As with Q, once one warp finishes loading data, the rest of the thread block can reuse the result.

The relevant code looks like this:

  // Outer loop: 4 warps iterate over all paged blocks.
  // Each iteration: one warp handles one paged block.
  for (int block_idx = start_block_idx + warp_idx; block_idx < end_block_idx;
       block_idx += NUM_WARPS) {
    ...
    // Load a key to registers.
    // Each thread in a thread group has a different part of the key.
    for (int i = 0; i < NUM_TOKENS_PER_THREAD_GROUP; i++) {
      const int physical_block_offset =
          (thread_group_idx + i * WARP_SIZE) % BLOCK_SIZE;
      const int token_idx = block_idx * BLOCK_SIZE + physical_block_offset;
      K_vec k_vecs[NUM_VECS_PER_THREAD];

#pragma unroll
      for (int j = 0; j < NUM_VECS_PER_THREAD; j++) {
        const cache_t* k_ptr =
            k_cache + physical_block_number * kv_block_stride +
            kv_head_idx * kv_head_stride + physical_block_offset * x;
        const int vec_idx = thread_group_offset + j * THREAD_GROUP_SIZE;
        const int offset1 = (vec_idx * VEC_SIZE) / x;
        const int offset2 = (vec_idx * VEC_SIZE) % x;

        if constexpr (KV_DTYPE == Fp8KVCacheDataType::kAuto) {
          k_vecs[j] = *reinterpret_cast<const K_vec*>(
              k_ptr + offset1 * BLOCK_SIZE * x + offset2);
        } else {
          Quant_vec k_vec_quant = *reinterpret_cast<const Quant_vec*>(
              k_ptr + offset1 * BLOCK_SIZE * x + offset2);
          k_vecs[j] = fp8::scaled_convert<K_vec, Quant_vec, KV_DTYPE>(
              k_vec_quant, *k_scale);
        }
      }

      // Compute dot product.
      ....
  }

QK Computation

Once Q and K are loaded, the next step is the matrix multiply.

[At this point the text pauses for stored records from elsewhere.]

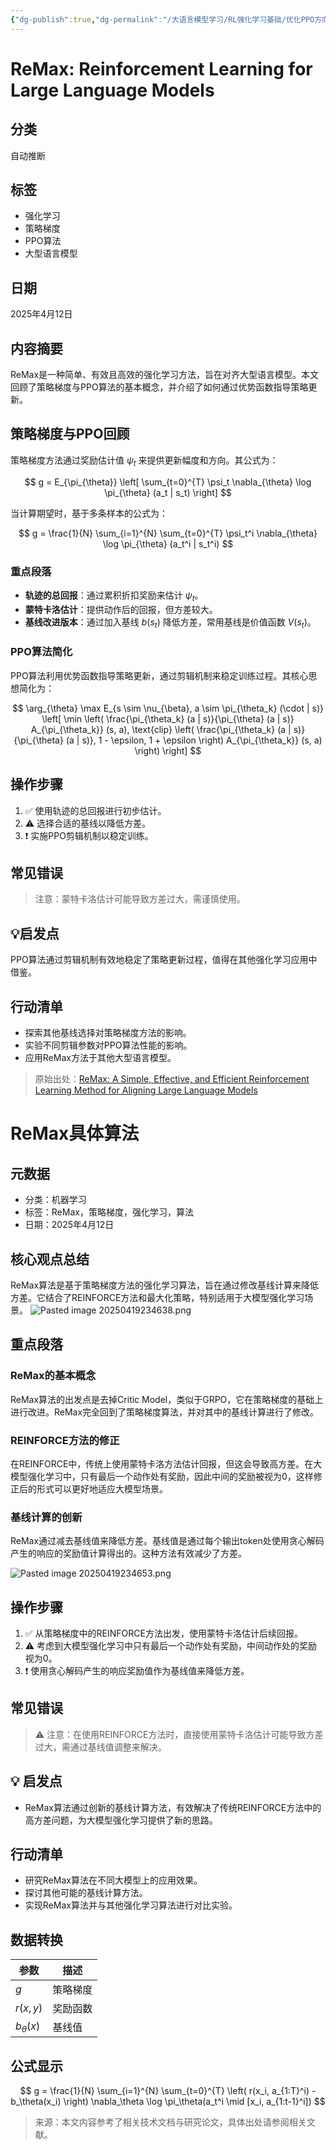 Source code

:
 ```yaml
---
{"dg-publish":true,"dg-permalink":"/大语言模型学习/RL强化学习基础/优化PPO方向的算法/ReMax-improvement","dg-home":false,"dg-description":"在此输入笔记的描述","dg-hide":false,"dg-hide-title":false,"dg-show-backlinks":true,"dg-show-local-graph":true,"dg-show-inline-title":true,"dg-pinned":false,"dg-passphrase":"在此输入访问密码","dg-enable-mathjax":false,"dg-enable-mermaid":false,"dg-enable-uml":false,"dg-note-icon":0,"dg-enable-dataview":false,"tags":["NLP"],"permalink":"/大语言模型学习/RL强化学习基础/优化PPO方向的算法/ReMax-improvement/","dgShowBacklinks":true,"dgShowLocalGraph":true,"dgShowInlineTitle":true,"dgPassFrontmatter":true,"noteIcon":0,"created":"2025-04-19T23:44:59.000+08:00","updated":"2025-04-22T23:33:22.519+08:00"}
---
```




# ReMax: Reinforcement Learning for Large Language Models

## 分类
自动推断


## 标签
- 强化学习
- 策略梯度
- PPO算法
- 大型语言模型


## 日期
2025年4月12日


## 内容摘要
ReMax是一种简单、有效且高效的强化学习方法，旨在对齐大型语言模型。本文回顾了策略梯度与PPO算法的基本概念，并介绍了如何通过优势函数指导策略更新。


## 策略梯度与PPO回顾
策略梯度方法通过奖励估计值 $\psi_t$ 来提供更新幅度和方向。其公式为：

$$
g = E_{\pi_{\theta}} \left[ \sum_{t=0}^{T} \psi_t \nabla_{\theta} \log \pi_{\theta} (a_t | s_t) \right]
$$

当计算期望时，基于多条样本的公式为：

$$
g = \frac{1}{N} \sum_{i=1}^{N} \sum_{t=0}^{T} \psi_t^i \nabla_{\theta} \log \pi_{\theta} (a_t^i | s_t^i)
$$

### 重点段落
- **轨迹的总回报**：通过累积折扣奖励来估计 $\psi_t$。
- **蒙特卡洛估计**：提供动作后的回报，但方差较大。
- **基线改进版本**：通过加入基线 $b(s_t)$ 降低方差，常用基线是价值函数 $V(s_t)$。


### PPO算法简化
PPO算法利用优势函数指导策略更新，通过剪辑机制来稳定训练过程。其核心思想简化为：

$$
\arg_{\theta} \max E_{s \sim \nu_{\beta}, a \sim \pi_{\theta_k} (\cdot | s)} \left[ \min \left( \frac{\pi_{\theta_k} (a | s)}{\pi_{\theta} (a | s)} A_{\pi_{\theta_k}} (s, a), \text{clip} \left( \frac{\pi_{\theta_k} (a | s)}{\pi_{\theta} (a | s)}, 1 - \epsilon, 1 + \epsilon \right) A_{\pi_{\theta_k}} (s, a) \right) \right]
$$


## 操作步骤
1. ✅ 使用轨迹的总回报进行初步估计。
2. ⚠ 选择合适的基线以降低方差。
3. ❗ 实施PPO剪辑机制以稳定训练。


## 常见错误
> 注意：蒙特卡洛估计可能导致方差过大，需谨慎使用。


## 💡启发点
PPO算法通过剪辑机制有效地稳定了策略更新过程，值得在其他强化学习应用中借鉴。


## 行动清单
- 探索其他基线选择对策略梯度方法的影响。
- 实验不同剪辑参数对PPO算法性能的影响。
- 应用ReMax方法于其他大型语言模型。

> 原始出处：[ReMax: A Simple, Effective, and Efficient Reinforcement Learning Method for Aligning Large Language Models](链接未提供)



# ReMax具体算法

## 元数据
- 分类：机器学习
- 标签：ReMax，策略梯度，强化学习，算法
- 日期：2025年4月12日


## 核心观点总结
ReMax算法是基于策略梯度方法的强化学习算法，旨在通过修改基线计算来降低方差。它结合了REINFORCE方法和最大化策略，特别适用于大模型强化学习场景。
![Pasted image 20250419234638.png](/img/user/%E9%99%84%E4%BB%B6/Pasted%20image%2020250419234638.png)


## 重点段落

### ReMax的基本概念
ReMax算法的出发点是去掉Critic Model，类似于GRPO，它在策略梯度的基础上进行改进。ReMax完全回到了策略梯度算法，并对其中的基线计算进行了修改。


### REINFORCE方法的修正
在REINFORCE中，传统上使用蒙特卡洛方法估计回报，但这会导致高方差。在大模型强化学习中，只有最后一个动作处有奖励，因此中间的奖励被视为0，这样修正后的形式可以更好地适应大模型场景。


### 基线计算的创新
ReMax通过减去基线值来降低方差。基线值是通过每个输出token处使用贪心解码产生的响应的奖励值计算得出的。这种方法有效减少了方差。

![Pasted image 20250419234653.png](/img/user/%E9%99%84%E4%BB%B6/Pasted%20image%2020250419234653.png)


## 操作步骤
1. ✅ 从策略梯度中的REINFORCE方法出发，使用蒙特卡洛估计后续回报。
2. ⚠️ 考虑到大模型强化学习中只有最后一个动作处有奖励，中间动作处的奖励视为0。
3. ❗ 使用贪心解码产生的响应奖励值作为基线值来降低方差。


## 常见错误
> ⚠️ 注意：在使用REINFORCE方法时，直接使用蒙特卡洛估计可能导致方差过大，需通过基线值调整来解决。


## 💡 启发点
- ReMax算法通过创新的基线计算方法，有效解决了传统REINFORCE方法中的高方差问题，为大模型强化学习提供了新的思路。


## 行动清单
- 研究ReMax算法在不同大模型上的应用效果。
- 探讨其他可能的基线计算方法。
- 实现ReMax算法并与其他强化学习算法进行对比实验。


## 数据转换
| 参数      | 描述                           |
|-----------|--------------------------------|
| $g$       | 策略梯度                       |
| $r(x, y)$ | 奖励函数                       |
| $b_\theta(x)$ | 基线值                      |


## 公式显示
$$
g = \frac{1}{N} \sum_{i=1}^{N} \sum_{t=0}^{T} \left( r(x_i, a_{1:T}^i) - b_\theta(x_i) \right) \nabla_\theta \log \pi_\theta(a_t^i \mid [x_i, a_{1:t-1}^i])
$$

> 来源：本文内容参考了相关技术文档与研究论文，具体出处请参阅相关文献。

The basic logic is the omitted part of the code above:

      // Compute dot product.
      // This includes a reduction across the threads in the same thread group.
      float qk = scale * Qk_dot<scalar_t, THREAD_GROUP_SIZE>::dot(
                             q_vecs[thread_group_offset], k_vecs);
      // Add the ALiBi bias if slopes are given.
      qk += (alibi_slope != 0) ? alibi_slope * (token_idx - seq_len + 1) : 0;

      if (thread_group_offset == 0) {
        // Store the partial reductions to shared memory.
        // NOTE(woosuk): It is required to zero out the masked logits.
        const bool mask = token_idx >= seq_len;
        logits[token_idx - start_token_idx] = mask ? 0.f : qk;
        // Update the max value.
        qk_max = mask ? qk_max : fmaxf(qk_max, qk);
      }
    }

After that, the partial results must be reduced, because the QK products are distributed across multiple threads and we need the whole thread block to cooperate before we can compute the final softmax. This uses the classic two-stage reduction pattern:

  // Reduction inside one warp.
#pragma unroll
  for (int mask = WARP_SIZE / 2; mask >= THREAD_GROUP_SIZE; mask /= 2) {
    qk_max = fmaxf(qk_max, VLLM_SHFL_XOR_SYNC(qk_max, mask));
  }
  if (lane == 0) {
    red_smem[warp_idx] = qk_max;
  }
  __syncthreads();

  // Reduction across the thread block.

Then the kernel computes softmax:

  // Get the max qk value for the sequence.
  qk_max = lane < NUM_WARPS ? red_smem[lane] : -FLT_MAX;
#pragma unroll
  for (int mask = NUM_WARPS / 2; mask >= 1; mask /= 2) {
    qk_max = fmaxf(qk_max, VLLM_SHFL_XOR_SYNC(qk_max, mask));
  }
  qk_max = VLLM_SHFL_SYNC(qk_max, 0);

  float exp_sum = 0.f;
  for (int i = thread_idx; i < num_tokens; i += NUM_THREADS) {
    float val = __expf(logits[i] - qk_max);
    logits[i] = val;
    exp_sum += val;
  }
  exp_sum = block_sum<NUM_WARPS>(&red_smem[NUM_WARPS], exp_sum);

  const float inv_sum = __fdividef(1.f, exp_sum + 1e-6f);
  for (int i = thread_idx; i < num_tokens; i += NUM_THREADS) {
    logits[i] *= inv_sum;
  }
  __syncthreads();

At that point, softmax is done. The only thing left is to multiply by the V cache.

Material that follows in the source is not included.